On 8 February 2017 at 12:44, chris beck <beck.ct@gmail.com> wrote:
lua.vm.js *does* have this function. but it's essentially unusable.
e.g. if you attach a expose a function as a callback, you generally
have no idea when the DOM will be done with it.
The whole scheme is a dead end.
Can you explain this in greater detail? If you require the javascript end to
explicitly make calls to "release",
then it will work, so what is the dead end?
That is the dead end: requiring the javascript end to explicitly
'release' means you have to know the lifetime.
It also means you can't interact with the DOM in a general manner: and
hence will be less powerful than javascript code.
The approach taken by Benoit is the *only* good way forward to get lua
working in in web browsers to full effect:
Hmm, well, that seems a bit overbroad. There are lots of applications that
use lua in a web browser to great effect via emscripten.
And they also expose a C api to javascript code, via the cross compiler.
They might not have javascript actually talking to lua directly,
and both environments having references to eachothers objects, but who
really needs that anyways? If they both talk primarily to the C / C++
then there's no issue, and it's actually very performant in recent versions
of firefox and chrome, even though you have the "VM inside a VM" thing
going on.
Yes. But the issue is being unable to interact directly with the DOM.
Also FWIW emscripten supports longjmp, and to a lesser extent C++
exceptions, and lua coroutines seem to work great even in a large
application
I worked on.
It might be that you are mainly interested in making an off-the-shelf
javascript library that encapsulates a lua VM, and then JS developers take
it
from there -- I can see that that might be very difficult to do in a
satisfactory way.
But if you are doing a C or C++ project and want to target the web and use
lua, there are no real obstacles, and in my experience it all works great.
I didn't have any memory leaks or round-robin garbage collector issues, and
I think you will only have these problems if you structure your application
that way.
Correct. however if you're porting a C/C++ app you generally just want
a canvas that you write pixels to.
What many people want is to be able to write in Lua instead of
javascript, but still have access to all APIs exposed by a browser.

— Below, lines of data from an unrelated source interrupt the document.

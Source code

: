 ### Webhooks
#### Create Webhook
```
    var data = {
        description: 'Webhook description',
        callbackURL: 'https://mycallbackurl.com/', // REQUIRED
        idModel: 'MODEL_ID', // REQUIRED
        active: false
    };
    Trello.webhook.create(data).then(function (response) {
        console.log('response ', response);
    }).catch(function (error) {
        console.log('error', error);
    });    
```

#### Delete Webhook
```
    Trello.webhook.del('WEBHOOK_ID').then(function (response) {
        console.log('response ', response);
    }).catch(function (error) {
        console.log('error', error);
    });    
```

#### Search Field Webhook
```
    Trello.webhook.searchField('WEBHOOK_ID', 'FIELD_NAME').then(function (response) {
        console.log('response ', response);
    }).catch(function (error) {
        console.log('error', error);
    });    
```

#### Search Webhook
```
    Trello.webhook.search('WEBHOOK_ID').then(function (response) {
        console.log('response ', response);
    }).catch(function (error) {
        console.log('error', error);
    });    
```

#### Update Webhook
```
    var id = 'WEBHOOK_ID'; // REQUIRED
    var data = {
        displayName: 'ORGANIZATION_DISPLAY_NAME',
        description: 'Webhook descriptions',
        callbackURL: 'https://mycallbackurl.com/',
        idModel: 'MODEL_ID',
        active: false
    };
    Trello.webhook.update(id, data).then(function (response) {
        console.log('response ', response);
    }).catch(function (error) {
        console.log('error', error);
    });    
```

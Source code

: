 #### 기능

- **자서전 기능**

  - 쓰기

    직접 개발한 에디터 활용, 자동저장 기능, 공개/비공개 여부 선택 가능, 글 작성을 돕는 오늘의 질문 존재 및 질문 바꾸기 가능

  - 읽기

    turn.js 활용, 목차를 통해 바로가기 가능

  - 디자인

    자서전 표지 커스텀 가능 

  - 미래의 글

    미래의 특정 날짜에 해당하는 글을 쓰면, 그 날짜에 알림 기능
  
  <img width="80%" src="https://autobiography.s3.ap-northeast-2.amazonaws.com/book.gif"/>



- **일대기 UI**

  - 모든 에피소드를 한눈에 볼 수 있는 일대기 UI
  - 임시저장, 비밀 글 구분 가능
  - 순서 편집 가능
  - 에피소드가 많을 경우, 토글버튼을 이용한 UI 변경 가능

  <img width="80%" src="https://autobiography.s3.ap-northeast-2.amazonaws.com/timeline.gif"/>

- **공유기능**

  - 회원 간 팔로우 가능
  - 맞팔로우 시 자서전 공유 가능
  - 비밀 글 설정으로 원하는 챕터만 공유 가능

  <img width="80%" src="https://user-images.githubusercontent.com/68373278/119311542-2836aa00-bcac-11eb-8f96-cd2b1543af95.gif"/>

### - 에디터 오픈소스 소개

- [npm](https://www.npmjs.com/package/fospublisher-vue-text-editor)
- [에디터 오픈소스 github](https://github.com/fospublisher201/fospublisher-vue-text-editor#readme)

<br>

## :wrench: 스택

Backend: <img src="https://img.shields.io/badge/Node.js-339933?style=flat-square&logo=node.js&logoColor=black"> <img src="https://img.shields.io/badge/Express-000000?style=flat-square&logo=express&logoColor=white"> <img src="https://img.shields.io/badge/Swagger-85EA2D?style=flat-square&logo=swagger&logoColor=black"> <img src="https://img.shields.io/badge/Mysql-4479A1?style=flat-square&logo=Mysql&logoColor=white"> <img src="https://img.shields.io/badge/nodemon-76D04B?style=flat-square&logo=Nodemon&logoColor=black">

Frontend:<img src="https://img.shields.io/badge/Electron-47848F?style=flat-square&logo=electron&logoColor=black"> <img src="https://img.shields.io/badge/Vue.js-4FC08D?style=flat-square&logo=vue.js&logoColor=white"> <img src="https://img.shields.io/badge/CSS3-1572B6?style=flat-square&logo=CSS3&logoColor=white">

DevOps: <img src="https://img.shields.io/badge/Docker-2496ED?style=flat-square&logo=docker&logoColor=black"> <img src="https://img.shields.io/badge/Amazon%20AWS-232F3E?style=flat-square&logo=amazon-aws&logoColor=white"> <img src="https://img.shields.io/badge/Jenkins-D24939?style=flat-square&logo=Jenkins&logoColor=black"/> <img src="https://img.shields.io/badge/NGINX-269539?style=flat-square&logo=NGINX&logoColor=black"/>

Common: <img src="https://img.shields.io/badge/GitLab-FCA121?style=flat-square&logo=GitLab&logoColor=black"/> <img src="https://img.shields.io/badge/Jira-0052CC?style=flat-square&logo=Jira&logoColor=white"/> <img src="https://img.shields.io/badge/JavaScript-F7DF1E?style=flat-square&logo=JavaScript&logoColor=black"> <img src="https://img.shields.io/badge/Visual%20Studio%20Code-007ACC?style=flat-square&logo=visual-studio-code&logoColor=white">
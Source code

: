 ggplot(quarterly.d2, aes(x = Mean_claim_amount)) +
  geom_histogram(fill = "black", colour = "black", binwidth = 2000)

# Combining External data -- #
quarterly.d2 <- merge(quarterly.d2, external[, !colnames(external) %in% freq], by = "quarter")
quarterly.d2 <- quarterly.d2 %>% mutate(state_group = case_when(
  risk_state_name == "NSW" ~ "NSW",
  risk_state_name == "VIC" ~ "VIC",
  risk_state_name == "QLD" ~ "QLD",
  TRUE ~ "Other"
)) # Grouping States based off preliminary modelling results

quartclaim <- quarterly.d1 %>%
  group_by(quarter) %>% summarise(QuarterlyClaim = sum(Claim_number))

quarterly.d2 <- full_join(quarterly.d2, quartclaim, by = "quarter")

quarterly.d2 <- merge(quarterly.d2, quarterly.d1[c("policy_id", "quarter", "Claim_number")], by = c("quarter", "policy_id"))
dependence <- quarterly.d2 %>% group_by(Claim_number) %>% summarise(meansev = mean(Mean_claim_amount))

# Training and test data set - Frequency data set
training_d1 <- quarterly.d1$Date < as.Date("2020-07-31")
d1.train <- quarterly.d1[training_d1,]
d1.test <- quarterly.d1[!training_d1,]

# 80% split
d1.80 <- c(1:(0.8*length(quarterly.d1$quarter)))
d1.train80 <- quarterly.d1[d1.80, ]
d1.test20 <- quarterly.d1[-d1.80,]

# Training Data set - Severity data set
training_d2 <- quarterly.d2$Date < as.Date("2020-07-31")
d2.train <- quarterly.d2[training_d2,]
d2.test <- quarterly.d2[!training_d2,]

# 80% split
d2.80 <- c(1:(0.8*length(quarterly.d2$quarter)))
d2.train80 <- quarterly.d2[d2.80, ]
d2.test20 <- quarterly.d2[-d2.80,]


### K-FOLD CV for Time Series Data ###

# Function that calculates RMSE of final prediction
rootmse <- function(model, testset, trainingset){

The other thing is, rewriting the lua VM in hand is likely to have much
worse performance than the cross-compiled version, unless you target ASM.js
which
will allow the browser to JIT compile it into native code. ASM.js is not
meant to be written by hand, and it's not easy to do so -- it's meant to be
output by
their llvm-based backend. If you don't get the JIT stuff to happen in the
browser, it's like a 5x or 10x performance hit. So tbh I'm a bit skeptical
of the "rewrite the lua vm
in JS" approach, depending on what kinds of applications you have in mind.
Performance isn't much of an issue compared to correctness.
The ability to use a language that isn't javascript in the browser is
a major acheivement.
Especially when you have lua's coroutines instead of dealing with the
weird async-ness of javascript.
You can try it out today with lua.vm.js, however you might 'leak'
memory (which makes it useful for experiments/prototypes, but not for
'production' websites/webapps).
That said, there's nothing to prevent performance increases from
coming later (and infact you can write a JIT into asm.js or
webassembly for some bits, which would be a interesting project once
the basics are complete and correct)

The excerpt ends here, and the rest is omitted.